Getting older - ach Happiness!

There's no avoiding it, I'm getting older. As they say it's better than the alternative, but it's also not easy to change to grow older, slower, wiser (perhaps!), faster too at some things. Interestingly older translators are often better due to simply knowing the job and work, I think I'm not quite old enough to have reached that echelon but I am nevertheless old enough to be getting older - if you see what I mean. I experience the problems but not yet the benefits!
For my birthday earlier this month a friend gave me Ach Glück by Monika Maron.
In 1987, when she was probably younger than I am now I heard Maron give a public reading from one of her works at the East Berlin Kirchentag. She moved to the West just a year before the wall came down. I haven't read the book yet but it seems from the blurb to be about the limitedness of human life. I wonder how I shall like it once I make the time to read it. I also wonder about how I shall reflect on a book which is about how we can only do some things we want to do and link that to Grace Jantzen's ideas of us being natals rather than mortals.
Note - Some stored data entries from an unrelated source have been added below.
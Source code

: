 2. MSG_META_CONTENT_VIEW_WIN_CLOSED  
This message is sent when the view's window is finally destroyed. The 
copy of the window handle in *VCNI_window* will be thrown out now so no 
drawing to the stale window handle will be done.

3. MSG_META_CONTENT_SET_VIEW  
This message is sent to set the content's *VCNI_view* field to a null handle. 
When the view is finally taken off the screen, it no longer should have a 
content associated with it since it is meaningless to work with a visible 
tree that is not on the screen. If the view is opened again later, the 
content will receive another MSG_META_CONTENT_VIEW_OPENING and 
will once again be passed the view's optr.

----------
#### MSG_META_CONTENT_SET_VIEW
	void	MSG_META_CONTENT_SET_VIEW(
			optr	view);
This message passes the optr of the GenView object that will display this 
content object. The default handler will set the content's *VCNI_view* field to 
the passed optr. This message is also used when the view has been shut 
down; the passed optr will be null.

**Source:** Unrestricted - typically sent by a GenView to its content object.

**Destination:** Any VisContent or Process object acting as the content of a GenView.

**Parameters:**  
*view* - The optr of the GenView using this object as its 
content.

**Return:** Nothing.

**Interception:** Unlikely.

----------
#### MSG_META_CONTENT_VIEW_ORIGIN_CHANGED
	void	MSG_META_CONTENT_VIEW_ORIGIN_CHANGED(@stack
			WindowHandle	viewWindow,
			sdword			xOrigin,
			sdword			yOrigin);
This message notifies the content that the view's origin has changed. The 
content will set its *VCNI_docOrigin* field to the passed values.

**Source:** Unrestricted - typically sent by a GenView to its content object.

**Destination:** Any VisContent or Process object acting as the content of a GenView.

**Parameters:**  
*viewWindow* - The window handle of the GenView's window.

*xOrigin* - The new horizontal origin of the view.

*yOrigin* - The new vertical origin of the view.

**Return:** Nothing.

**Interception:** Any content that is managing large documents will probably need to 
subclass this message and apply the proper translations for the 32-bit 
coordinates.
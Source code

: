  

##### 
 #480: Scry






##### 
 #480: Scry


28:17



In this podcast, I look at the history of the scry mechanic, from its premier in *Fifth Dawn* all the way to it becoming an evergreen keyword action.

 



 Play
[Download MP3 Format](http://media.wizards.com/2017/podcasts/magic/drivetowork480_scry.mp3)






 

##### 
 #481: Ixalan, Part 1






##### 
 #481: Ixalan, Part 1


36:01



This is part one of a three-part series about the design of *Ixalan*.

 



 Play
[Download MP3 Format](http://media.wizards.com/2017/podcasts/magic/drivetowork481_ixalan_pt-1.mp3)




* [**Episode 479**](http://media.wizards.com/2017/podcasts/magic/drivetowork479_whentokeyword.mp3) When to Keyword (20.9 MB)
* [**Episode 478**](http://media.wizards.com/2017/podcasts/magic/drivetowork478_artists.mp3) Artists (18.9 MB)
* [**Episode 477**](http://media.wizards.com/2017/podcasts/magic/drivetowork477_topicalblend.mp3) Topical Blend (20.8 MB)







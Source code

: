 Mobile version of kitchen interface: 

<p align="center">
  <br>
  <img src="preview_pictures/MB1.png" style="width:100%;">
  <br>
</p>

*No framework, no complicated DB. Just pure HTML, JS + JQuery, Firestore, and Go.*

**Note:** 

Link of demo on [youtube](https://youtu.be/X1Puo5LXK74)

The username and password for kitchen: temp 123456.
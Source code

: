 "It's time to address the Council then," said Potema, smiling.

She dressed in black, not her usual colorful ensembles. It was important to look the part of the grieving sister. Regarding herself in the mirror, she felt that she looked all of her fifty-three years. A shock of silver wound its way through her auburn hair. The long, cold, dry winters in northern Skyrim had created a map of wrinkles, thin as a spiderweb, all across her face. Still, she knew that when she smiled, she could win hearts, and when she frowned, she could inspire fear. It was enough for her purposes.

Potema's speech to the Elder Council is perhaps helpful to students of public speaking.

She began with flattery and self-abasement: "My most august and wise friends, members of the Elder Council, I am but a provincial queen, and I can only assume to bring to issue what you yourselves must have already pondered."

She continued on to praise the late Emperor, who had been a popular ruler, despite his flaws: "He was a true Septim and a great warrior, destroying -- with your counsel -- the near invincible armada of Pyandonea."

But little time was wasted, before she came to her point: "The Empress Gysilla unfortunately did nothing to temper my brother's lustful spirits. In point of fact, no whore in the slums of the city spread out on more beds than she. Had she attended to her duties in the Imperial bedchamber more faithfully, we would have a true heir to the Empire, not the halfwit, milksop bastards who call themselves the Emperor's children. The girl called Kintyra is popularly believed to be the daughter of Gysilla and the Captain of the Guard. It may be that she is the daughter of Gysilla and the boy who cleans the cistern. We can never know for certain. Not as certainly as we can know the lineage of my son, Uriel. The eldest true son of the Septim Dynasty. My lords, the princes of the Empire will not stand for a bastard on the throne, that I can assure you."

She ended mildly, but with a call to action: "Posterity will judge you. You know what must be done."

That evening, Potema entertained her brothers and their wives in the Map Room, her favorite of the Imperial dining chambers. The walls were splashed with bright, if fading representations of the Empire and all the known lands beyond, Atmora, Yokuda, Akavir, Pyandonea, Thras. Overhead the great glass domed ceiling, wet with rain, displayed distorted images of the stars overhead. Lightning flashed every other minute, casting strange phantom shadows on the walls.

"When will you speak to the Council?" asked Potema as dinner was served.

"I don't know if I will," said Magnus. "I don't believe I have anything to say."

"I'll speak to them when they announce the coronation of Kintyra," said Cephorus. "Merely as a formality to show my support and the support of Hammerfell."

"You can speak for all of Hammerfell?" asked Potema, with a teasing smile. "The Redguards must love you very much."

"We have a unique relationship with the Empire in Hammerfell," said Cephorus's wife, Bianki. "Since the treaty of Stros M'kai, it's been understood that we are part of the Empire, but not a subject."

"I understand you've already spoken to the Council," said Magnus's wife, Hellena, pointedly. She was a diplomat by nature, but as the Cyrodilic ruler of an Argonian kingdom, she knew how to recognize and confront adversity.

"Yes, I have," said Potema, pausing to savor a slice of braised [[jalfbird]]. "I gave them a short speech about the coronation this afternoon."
What would a novel of the endless birth of life look like I wonder, would I ever be able to write a hopeful novel of that kind? Or would I too be more drawn to how mortal our existence is, how short and limited life is if I wrote fiction? I hope not, but I'm not sure I have enough imagination to dream up a novel of natality. Perhaps though in some ways Barbara Kingsolver's wonderful novel Prodigal Summer does that - even though she has probably never read Jantzen.
Of course some would say that as I preach I am already involved in the art of fiction, I would of course beg to differ. However one of the benefits of getting older is knowing how to avoid pointless arguments or confrontations on such pointless subjects and concentrate at least part of the time on what you want to do. Let's tell stories that build trust, confidence and life.